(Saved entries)
>>>>>

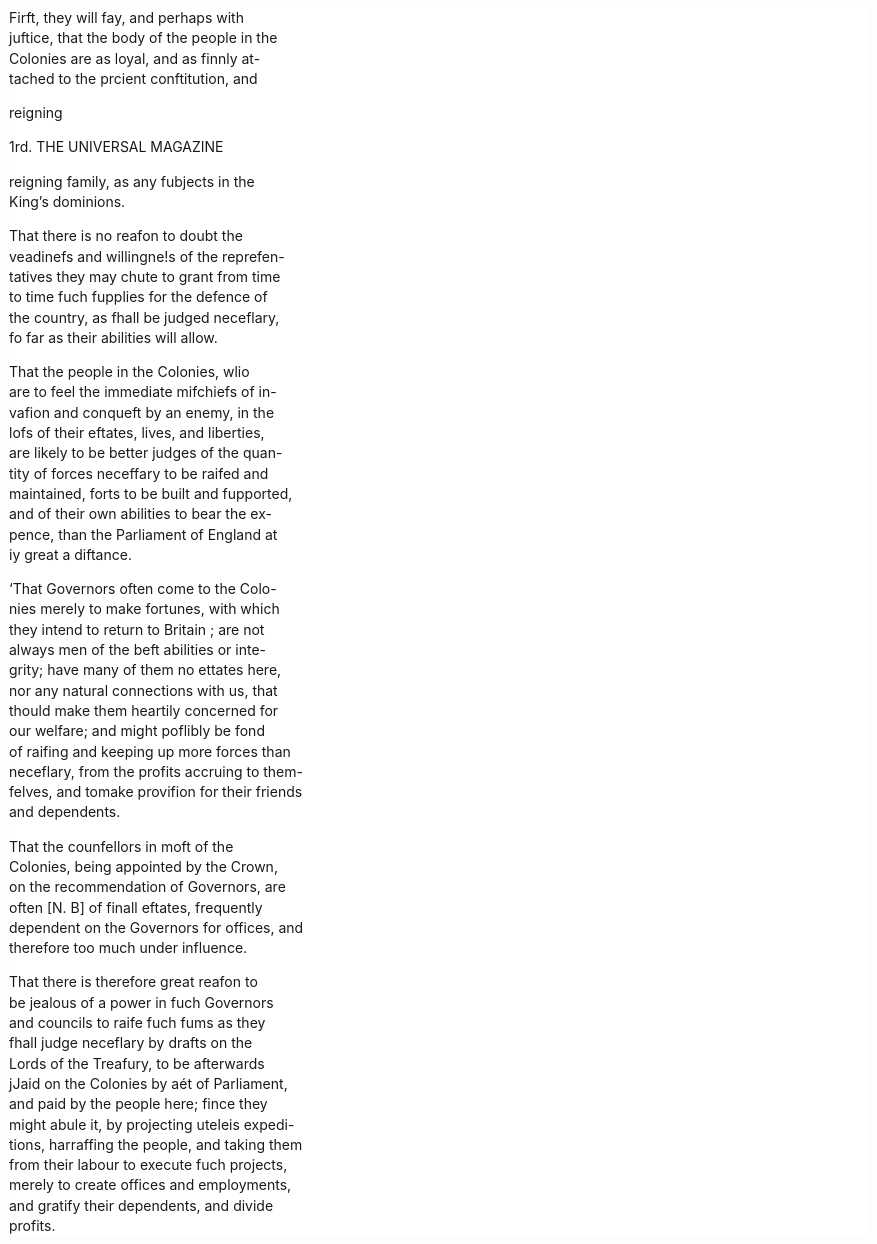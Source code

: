 Firft, they will fay, and perhaps with  
juftice, that the body of the people in the  
Colonies are as loyal, and as finnly at-  
tached to the prcient conftitution, and  
  
reigning  
  
  
  
1rd. THE UNIVERSAL MAGAZINE  
  
reigning family, as any fubjects in the  
King’s dominions.  
  
That there is no reafon to doubt the  
veadinefs and willingne!s of the reprefen-  
tatives they may chute to grant from time  
to time fuch fupplies for the defence of  
the country, as fhall be judged neceflary,  
fo far as their abilities will allow.  
  
That the people in the Colonies, wlio  
are to feel the immediate mifchiefs of in-  
vafion and conqueft by an enemy, in the  
lofs of their eftates, lives, and liberties,  
are likely to be better judges of the quan-  
tity of forces neceffary to be raifed and  
maintained, forts to be built and fupported,  
and of their own abilities to bear the ex-  
pence, than the Parliament of England at  
iy great a diftance.  
  
‘That Governors often come to the Colo-  
nies merely to make fortunes, with which  
they intend to return to Britain ; are not  
always men of the beft abilities or inte-  
grity; have many of them no ettates here,  
nor any natural connections with us, that  
thould make them heartily concerned for  
our welfare; and might poflibly be fond  
of raifing and keeping up more forces than  
neceflary, from the profits accruing to them-  
felves, and tomake provifion for their friends  
and dependents.  
  
That the counfellors in moft of the  
Colonies, being appointed by the Crown,  
on the recommendation of Governors, are  
often [N. B] of finall eftates, frequently  
dependent on the Governors for offices, and  
therefore too much under influence.  
  
That there is therefore great reafon to  
be jealous of a power in fuch Governors  
and councils to raife fuch fums as they  
fhall judge neceflary by drafts on the  
Lords of the Treafury, to be afterwards  
jJaid on the Colonies by aét of Parliament,  
and paid by the people here; fince they  
might abule it, by projecting uteleis expedi-  
tions, harraffing the people, and taking them  
from their labour to execute fuch projects,  
merely to create offices and employments,  
and gratify their dependents, and divide  
profits.  
  
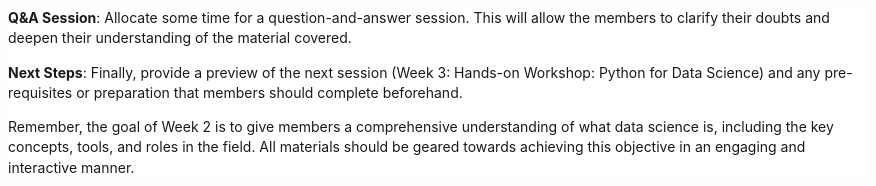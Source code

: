 **Q&A Session**: Allocate some time for a question-and-answer session. This will allow the members to clarify their doubts and deepen their understanding of the material covered.

**Next Steps**: Finally, provide a preview of the next session (Week 3: Hands-on Workshop: Python for Data Science) and any pre-requisites or preparation that members should complete beforehand.

Remember, the goal of Week 2 is to give members a comprehensive understanding of what data science is, including the key concepts, tools, and roles in the field. All materials should be geared towards achieving this objective in an engaging and interactive manner.
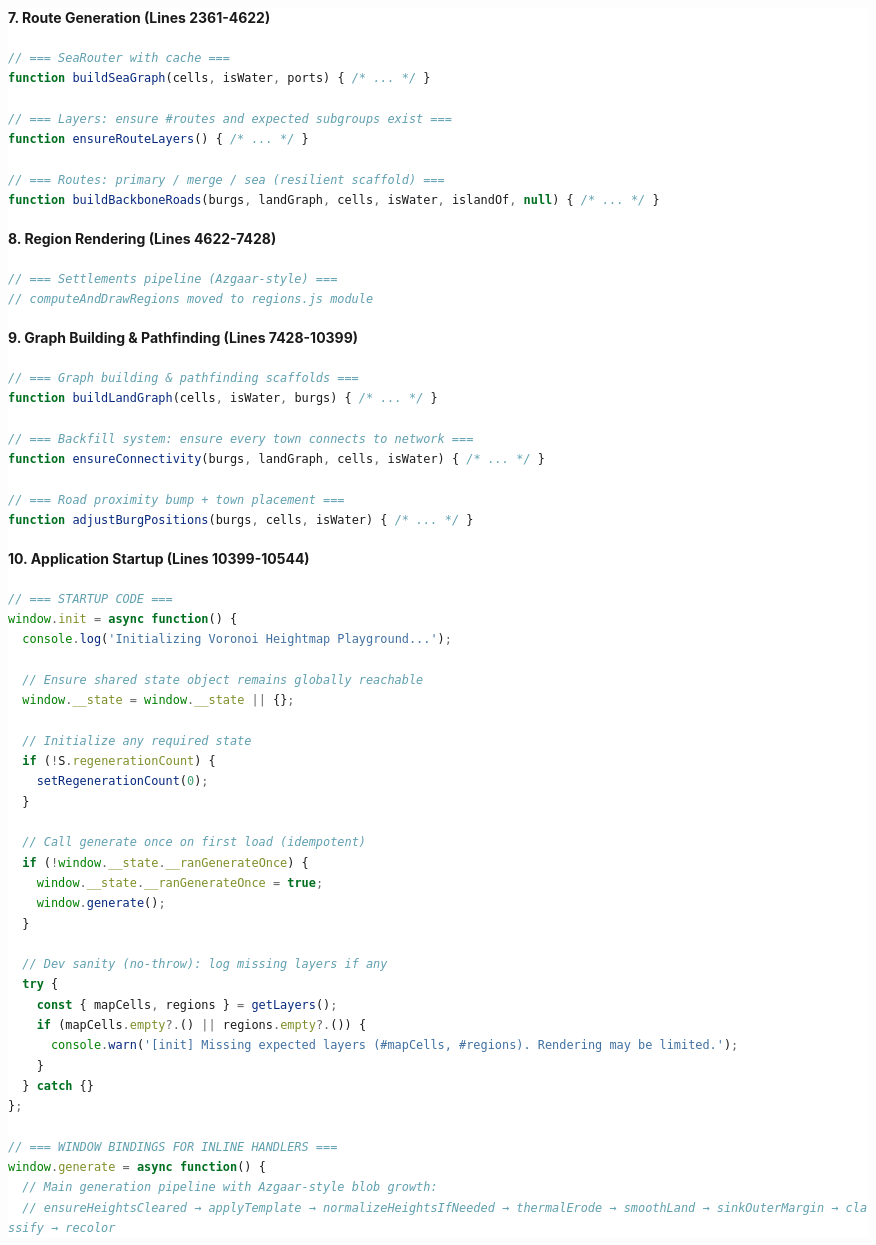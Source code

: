 #### 7. Route Generation (Lines 2361-4622)
```javascript
// === SeaRouter with cache ===
function buildSeaGraph(cells, isWater, ports) { /* ... */ }

// === Layers: ensure #routes and expected subgroups exist ===
function ensureRouteLayers() { /* ... */ }

// === Routes: primary / merge / sea (resilient scaffold) ===
function buildBackboneRoads(burgs, landGraph, cells, isWater, islandOf, null) { /* ... */ }
```

#### 8. Region Rendering (Lines 4622-7428)
```javascript
// === Settlements pipeline (Azgaar-style) ===
// computeAndDrawRegions moved to regions.js module
```

#### 9. Graph Building & Pathfinding (Lines 7428-10399)
```javascript
// === Graph building & pathfinding scaffolds ===
function buildLandGraph(cells, isWater, burgs) { /* ... */ }

// === Backfill system: ensure every town connects to network ===
function ensureConnectivity(burgs, landGraph, cells, isWater) { /* ... */ }

// === Road proximity bump + town placement ===
function adjustBurgPositions(burgs, cells, isWater) { /* ... */ }
```

#### 10. Application Startup (Lines 10399-10544)
```javascript
// === STARTUP CODE ===
window.init = async function() {
  console.log('Initializing Voronoi Heightmap Playground...');
  
  // Ensure shared state object remains globally reachable
  window.__state = window.__state || {};
  
  // Initialize any required state
  if (!S.regenerationCount) {
    setRegenerationCount(0);
  }
  
  // Call generate once on first load (idempotent)
  if (!window.__state.__ranGenerateOnce) {
    window.__state.__ranGenerateOnce = true;
    window.generate();
  }

  // Dev sanity (no-throw): log missing layers if any
  try {
    const { mapCells, regions } = getLayers();
    if (mapCells.empty?.() || regions.empty?.()) {
      console.warn('[init] Missing expected layers (#mapCells, #regions). Rendering may be limited.');
    }
  } catch {}
};

// === WINDOW BINDINGS FOR INLINE HANDLERS ===
window.generate = async function() {
  // Main generation pipeline with Azgaar-style blob growth:
  // ensureHeightsCleared → applyTemplate → normalizeHeightsIfNeeded → thermalErode → smoothLand → sinkOuterMargin → classify → recolor
```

<<<<<

■ Task prompt:
Count how many lines in the data above include the string "Week", and write only that number.

■ Exercise answer:
2